::: MATERIAL SUPPLIED :::

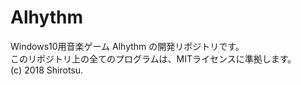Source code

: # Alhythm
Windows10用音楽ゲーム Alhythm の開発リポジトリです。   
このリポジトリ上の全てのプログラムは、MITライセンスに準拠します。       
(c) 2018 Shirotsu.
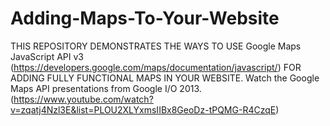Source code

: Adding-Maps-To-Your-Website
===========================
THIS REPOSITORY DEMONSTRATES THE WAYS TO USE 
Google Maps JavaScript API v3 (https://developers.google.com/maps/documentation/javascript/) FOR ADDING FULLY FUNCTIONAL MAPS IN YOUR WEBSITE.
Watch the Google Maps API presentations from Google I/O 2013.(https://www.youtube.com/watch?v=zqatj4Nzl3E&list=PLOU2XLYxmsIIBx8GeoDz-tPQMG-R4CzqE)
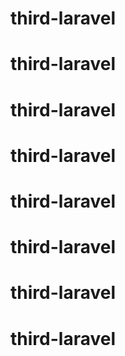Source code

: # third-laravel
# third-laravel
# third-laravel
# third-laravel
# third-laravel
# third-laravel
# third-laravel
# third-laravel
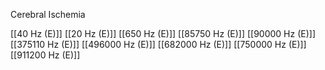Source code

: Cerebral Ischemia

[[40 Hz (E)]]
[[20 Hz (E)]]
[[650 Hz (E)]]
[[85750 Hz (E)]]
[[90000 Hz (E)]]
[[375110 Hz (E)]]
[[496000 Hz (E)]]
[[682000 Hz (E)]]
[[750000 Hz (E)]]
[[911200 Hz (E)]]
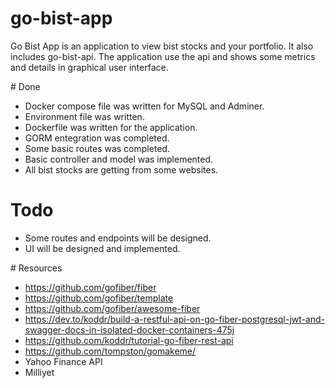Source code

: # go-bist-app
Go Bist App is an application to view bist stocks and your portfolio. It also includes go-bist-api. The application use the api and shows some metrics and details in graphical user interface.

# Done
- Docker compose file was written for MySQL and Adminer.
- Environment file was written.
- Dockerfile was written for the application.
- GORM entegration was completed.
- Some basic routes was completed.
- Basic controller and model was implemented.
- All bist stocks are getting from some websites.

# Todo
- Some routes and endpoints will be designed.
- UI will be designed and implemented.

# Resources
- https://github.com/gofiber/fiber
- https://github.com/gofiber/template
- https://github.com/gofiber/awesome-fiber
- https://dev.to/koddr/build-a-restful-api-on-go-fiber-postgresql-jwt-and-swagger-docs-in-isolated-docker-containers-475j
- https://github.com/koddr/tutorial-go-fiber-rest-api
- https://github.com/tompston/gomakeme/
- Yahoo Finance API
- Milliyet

:::
::: MATERIAL SUPPLIED :::

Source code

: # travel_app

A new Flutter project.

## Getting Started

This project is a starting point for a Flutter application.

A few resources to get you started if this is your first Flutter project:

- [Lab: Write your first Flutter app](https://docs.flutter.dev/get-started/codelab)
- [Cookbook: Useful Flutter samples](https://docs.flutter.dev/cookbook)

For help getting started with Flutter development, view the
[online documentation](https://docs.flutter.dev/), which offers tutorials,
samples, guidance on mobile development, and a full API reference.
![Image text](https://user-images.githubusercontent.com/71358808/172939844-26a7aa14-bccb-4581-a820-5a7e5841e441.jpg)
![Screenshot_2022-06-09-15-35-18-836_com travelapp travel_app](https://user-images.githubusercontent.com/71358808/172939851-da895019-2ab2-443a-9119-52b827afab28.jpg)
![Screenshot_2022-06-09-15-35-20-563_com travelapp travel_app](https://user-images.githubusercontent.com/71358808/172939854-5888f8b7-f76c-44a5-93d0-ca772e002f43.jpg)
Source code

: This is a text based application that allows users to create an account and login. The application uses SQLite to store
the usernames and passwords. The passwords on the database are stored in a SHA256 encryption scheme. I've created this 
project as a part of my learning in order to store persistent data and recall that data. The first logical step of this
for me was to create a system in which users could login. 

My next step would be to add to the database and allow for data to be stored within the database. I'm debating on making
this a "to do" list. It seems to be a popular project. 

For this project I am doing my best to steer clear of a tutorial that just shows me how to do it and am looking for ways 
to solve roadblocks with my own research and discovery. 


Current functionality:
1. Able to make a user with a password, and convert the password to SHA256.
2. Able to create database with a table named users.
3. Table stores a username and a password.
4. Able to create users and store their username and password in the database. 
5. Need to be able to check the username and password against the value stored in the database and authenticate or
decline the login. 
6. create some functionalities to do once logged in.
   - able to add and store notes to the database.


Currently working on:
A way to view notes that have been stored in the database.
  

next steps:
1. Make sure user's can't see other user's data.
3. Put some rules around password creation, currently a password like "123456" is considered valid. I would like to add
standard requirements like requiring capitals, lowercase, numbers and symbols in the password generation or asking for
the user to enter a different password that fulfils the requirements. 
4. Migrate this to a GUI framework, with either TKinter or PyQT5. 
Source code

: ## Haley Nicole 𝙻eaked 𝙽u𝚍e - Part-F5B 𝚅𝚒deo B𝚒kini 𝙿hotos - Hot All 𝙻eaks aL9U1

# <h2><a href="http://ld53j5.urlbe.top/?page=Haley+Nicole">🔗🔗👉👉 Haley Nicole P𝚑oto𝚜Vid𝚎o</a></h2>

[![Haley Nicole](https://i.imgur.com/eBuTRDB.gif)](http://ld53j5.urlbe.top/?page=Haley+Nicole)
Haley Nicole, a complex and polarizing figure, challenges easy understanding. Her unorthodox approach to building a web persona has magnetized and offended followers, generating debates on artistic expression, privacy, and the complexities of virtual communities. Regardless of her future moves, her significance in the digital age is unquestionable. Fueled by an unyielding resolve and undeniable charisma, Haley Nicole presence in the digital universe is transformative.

:::

#### WHAT TO DO:
In the listing above, transcribe exactly everything from the line containing "to solve roadblocks" down to the line containing "3. Table stores a username and a password.", including both and nothing more.

#### FINAL ANSWER:
to solve roadblocks with my own research and discovery. 


Current functionality:
1. Able to make a user with a password, and convert the password to SHA256.
2. Able to create database with a table named users.
3. Table stores a username and a password.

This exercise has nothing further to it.